*DATA FOR THIS EXERCISE*
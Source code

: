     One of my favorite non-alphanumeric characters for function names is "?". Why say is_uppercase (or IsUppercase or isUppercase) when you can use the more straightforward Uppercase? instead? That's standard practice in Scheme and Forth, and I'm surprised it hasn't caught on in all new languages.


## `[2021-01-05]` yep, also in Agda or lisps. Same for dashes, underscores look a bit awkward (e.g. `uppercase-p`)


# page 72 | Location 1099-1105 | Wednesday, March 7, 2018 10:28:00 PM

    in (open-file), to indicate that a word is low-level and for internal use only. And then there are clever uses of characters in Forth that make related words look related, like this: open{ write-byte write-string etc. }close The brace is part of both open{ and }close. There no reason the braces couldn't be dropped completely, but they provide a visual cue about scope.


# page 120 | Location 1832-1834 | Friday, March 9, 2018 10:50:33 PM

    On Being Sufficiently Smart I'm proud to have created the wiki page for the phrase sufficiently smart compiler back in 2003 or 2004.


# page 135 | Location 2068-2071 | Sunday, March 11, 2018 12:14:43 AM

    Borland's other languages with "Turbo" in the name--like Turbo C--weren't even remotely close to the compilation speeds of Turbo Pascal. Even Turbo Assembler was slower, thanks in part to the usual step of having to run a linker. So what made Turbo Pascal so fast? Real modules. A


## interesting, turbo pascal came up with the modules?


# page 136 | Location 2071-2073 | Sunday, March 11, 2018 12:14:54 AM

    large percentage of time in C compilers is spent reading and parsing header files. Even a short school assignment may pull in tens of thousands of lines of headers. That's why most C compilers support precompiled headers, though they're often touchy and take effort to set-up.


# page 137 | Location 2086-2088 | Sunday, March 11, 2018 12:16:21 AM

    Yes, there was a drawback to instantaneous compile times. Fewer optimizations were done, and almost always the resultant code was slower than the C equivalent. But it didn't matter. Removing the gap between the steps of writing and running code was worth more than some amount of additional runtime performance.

*WHAT IS REQUIRED*
Write the records out once more. Each line must match.

*EXERCISE ANSWER*
Source code

:     One of my favorite non-alphanumeric characters for function names is "?". Why say is_uppercase (or IsUppercase or isUppercase) when you can use the more straightforward Uppercase? instead? That's standard practice in Scheme and Forth, and I'm surprised it hasn't caught on in all new languages.


## `[2021-01-05]` yep, also in Agda or lisps. Same for dashes, underscores look a bit awkward (e.g. `uppercase-p`)


# page 72 | Location 1099-1105 | Wednesday, March 7, 2018 10:28:00 PM

    in (open-file), to indicate that a word is low-level and for internal use only. And then there are clever uses of characters in Forth that make related words look related, like this: open{ write-byte write-string etc. }close The brace is part of both open{ and }close. There no reason the braces couldn't be dropped completely, but they provide a visual cue about scope.


# page 120 | Location 1832-1834 | Friday, March 9, 2018 10:50:33 PM

    On Being Sufficiently Smart I'm proud to have created the wiki page for the phrase sufficiently smart compiler back in 2003 or 2004.


# page 135 | Location 2068-2071 | Sunday, March 11, 2018 12:14:43 AM

    Borland's other languages with "Turbo" in the name--like Turbo C--weren't even remotely close to the compilation speeds of Turbo Pascal. Even Turbo Assembler was slower, thanks in part to the usual step of having to run a linker. So what made Turbo Pascal so fast? Real modules. A


## interesting, turbo pascal came up with the modules?


# page 136 | Location 2071-2073 | Sunday, March 11, 2018 12:14:54 AM

    large percentage of time in C compilers is spent reading and parsing header files. Even a short school assignment may pull in tens of thousands of lines of headers. That's why most C compilers support precompiled headers, though they're often touchy and take effort to set-up.


# page 137 | Location 2086-2088 | Sunday, March 11, 2018 12:16:21 AM

    Yes, there was a drawback to instantaneous compile times. Fewer optimizations were done, and almost always the resultant code was slower than the C equivalent. But it didn't matter. Removing the gap between the steps of writing and running code was worth more than some amount of additional runtime performance.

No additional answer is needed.